By Charles Courtemanche, Catherine Maclean, and Michael F. Pesko
June 10, 2021 at 5:00 am ET
“Follow the science” is a rallying cry in the nationwide fight against the coronavirus. As health economists dedicated to generating scientific data and translating it into sound policymaking, we could not agree more. What worries us is that this same approach appears to be cast aside in our battle against another epidemic: cigarette smoking.
Each year close to half a million Americans die from smoking-related causes, which is comparable to the current coronavirus death toll. Non-combustible tobacco products like e-cigarettes and snus have emerged as less harmful nicotine alternatives with the potential to be more effective than traditional nicotine-replacement therapies (e.g., nicotine gum) in helping smokers quit. But concerns over underage vaping have driven a wave of restrictive regulations that reduce e-cigarette appeal and threaten to reduce the rate of smoking decline. Nowhere is this sentiment more apparent than in several states which tax e-cigarettes and snus at the same level as cigarettes, thereby implicitly treating the products as equally harmful when they are not. More recently, “tax parity” regardless of tobacco product risk has been proposed federally in the Tobacco Tax Equity Act of 2021, which was introduced in April by Sens. Dick Durbin (D-Ill.) and Ron Wyden (D-Ore.).
E-cigarettes have been available in the U.S. marketplace for over a decade, and we have gained substantial insight on their health risks. A National Academies of Sciences, Engineering, and Medicine report puts forth a science-based argument contending that while e-cigarettes are not without risk, they are likely to be far less harmful than cigarettes. Despite a common misconception among both individuals and health care professionals, nicotine on its own is not carcinogenic. High-nicotine exposures have been found to harm the developing brain of rodents, but this harm has not been documented in human brains, nor has the harmful effect been compared to other substances such as caffeine, alcohol, or marijuana. A recent Cochrane systematic review found that e-cigarettes are more effective than nicotine replacement therapy in helping adults to quit smoking.
Despite their potential for harm reduction, e-cigarettes have been met with significant skepticism. In part, this wariness is driven by the substantial and worrying increase in underage e-cigarette use. Fortunately, concerns about e-cigarettes acting as a “gateway” to cigarettes have not materialized and youth cigarette smoking is at a historically low level. In 2009, 19.5 percent of youth smoked cigarettes and a Healthy People 2020 goal of a 16 percent youth cigarette use rate was announced by government scientists and public health officials. By 2019, youth cigarette use was at 6 percent, thus overwhelmingly surpassing the 2020 goal by more than 350 percent, likely in large part due to e-cigarettes.

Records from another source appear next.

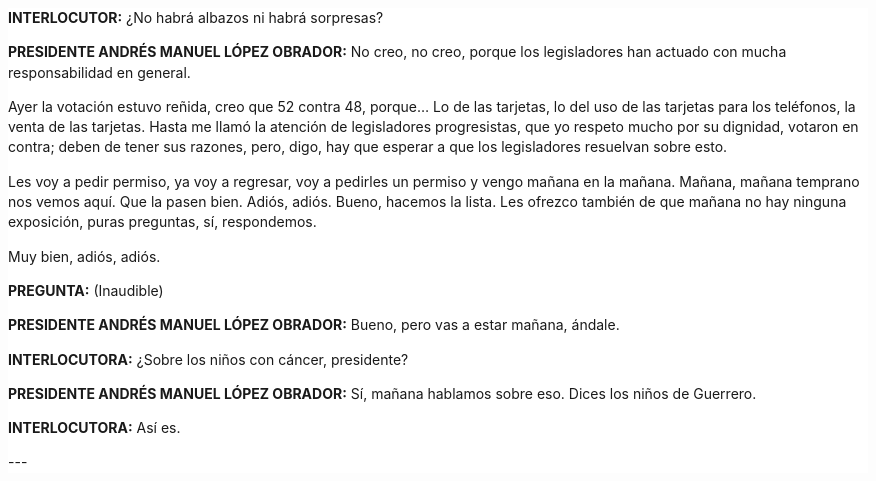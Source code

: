 **INTERLOCUTOR:** ¿No habrá albazos ni habrá sorpresas?

**PRESIDENTE ANDRÉS MANUEL LÓPEZ OBRADOR:** No creo, no creo, porque los
legisladores han actuado con mucha responsabilidad en general.

Ayer la votación estuvo reñida, creo que 52 contra 48, porque… Lo de las
tarjetas, lo del uso de las tarjetas para los teléfonos, la venta de las
tarjetas. Hasta me llamó la atención de legisladores progresistas, que yo
respeto mucho por su dignidad, votaron en contra; deben de tener sus razones,
pero, digo, hay que esperar a que los legisladores resuelvan sobre esto.

Les voy a pedir permiso, ya voy a regresar, voy a pedirles un permiso y vengo
mañana en la mañana. Mañana, mañana temprano nos vemos aquí. Que la pasen
bien. Adiós, adiós. Bueno, hacemos la lista. Les ofrezco también de que mañana
no hay ninguna exposición, puras preguntas, sí, respondemos.

Muy bien, adiós, adiós.

**PREGUNTA:** (Inaudible)

**PRESIDENTE ANDRÉS MANUEL LÓPEZ OBRADOR:** Bueno, pero vas a estar mañana,
ándale.

**INTERLOCUTORA:** ¿Sobre los niños con cáncer, presidente?

**PRESIDENTE ANDRÉS MANUEL LÓPEZ OBRADOR:** Sí, mañana hablamos sobre eso.
Dices los niños de Guerrero.

**INTERLOCUTORA:** Así es.

\---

Snus meanwhile is widely used in Sweden and cancer rates are substantially lower than in the United States. One brand of Swedish snus has received approval from the Food and Drug Administration through the modified-risk tobacco product pathway to advertise their products as providing a “lower risk of mouth cancer, heart disease, lung cancer, stroke, emphysema, and chronic bronchitis.”
Scientific evidence supports the idea that e-cigarettes and snus provide immediate benefits as harm-reduction products. Adult smokers now have access to much more effective smoking-cessation products than ever before. We should be celebrating this access and doing more to encourage smokers to switch to e-cigarettes and snus, while continuing targeted approaches to reduce underage access to all tobacco products.
Taxing tobacco products based on their relative risk is one approach to incentivizing harm reduction. In such a framework, combustible tobacco (the products with the highest risk) would be more heavily taxed than lower risk products such as e-cigarettes and snus. Our National Institutes of Health-funded research spanning multiple peer-reviewed published papers on e-cigarettes, and complementary work from other researchers, shows that across an array of analytic approaches, e-cigarettes function as what economists call “substitutes” for cigarettes. In practical terms, if e-cigarettes and cigarettes are substitutes, some individuals will shift between using one product or the other depending upon the price environment. Given that e-cigarettes and cigarettes are substitutes, an unintended but inevitable effect of increasing taxes on e-cigarettes is to increase cigarette use. This shift to cigarettes will likely significantly increase overall tobacco-related death and disease and be a tragic public health outcome.
Policymakers should incentivize rather than impede people’s desire to use less risky products. An appropriate tax structure is to tax tobacco products according to risk; therefore, taxing e-cigarettes and snus substantially lower than combustible tobacco. Such a differential risk tax policy is consistent with science — and will help us end the tobacco smoking epidemic.
Michael F. Pesko, Ph.D., is a health economist and an associate professor in the Department of Economics at Georgia State University.
Johanna Catherine Maclean, Ph.D., is a health economist and an associate professor in the Department of Economics at Temple University and the National Bureau of Economic Research.
Charles Courtemanche, Ph.D., is a health economist and an associate professor in the Department of Economics at the University of Kentucky and the NBER.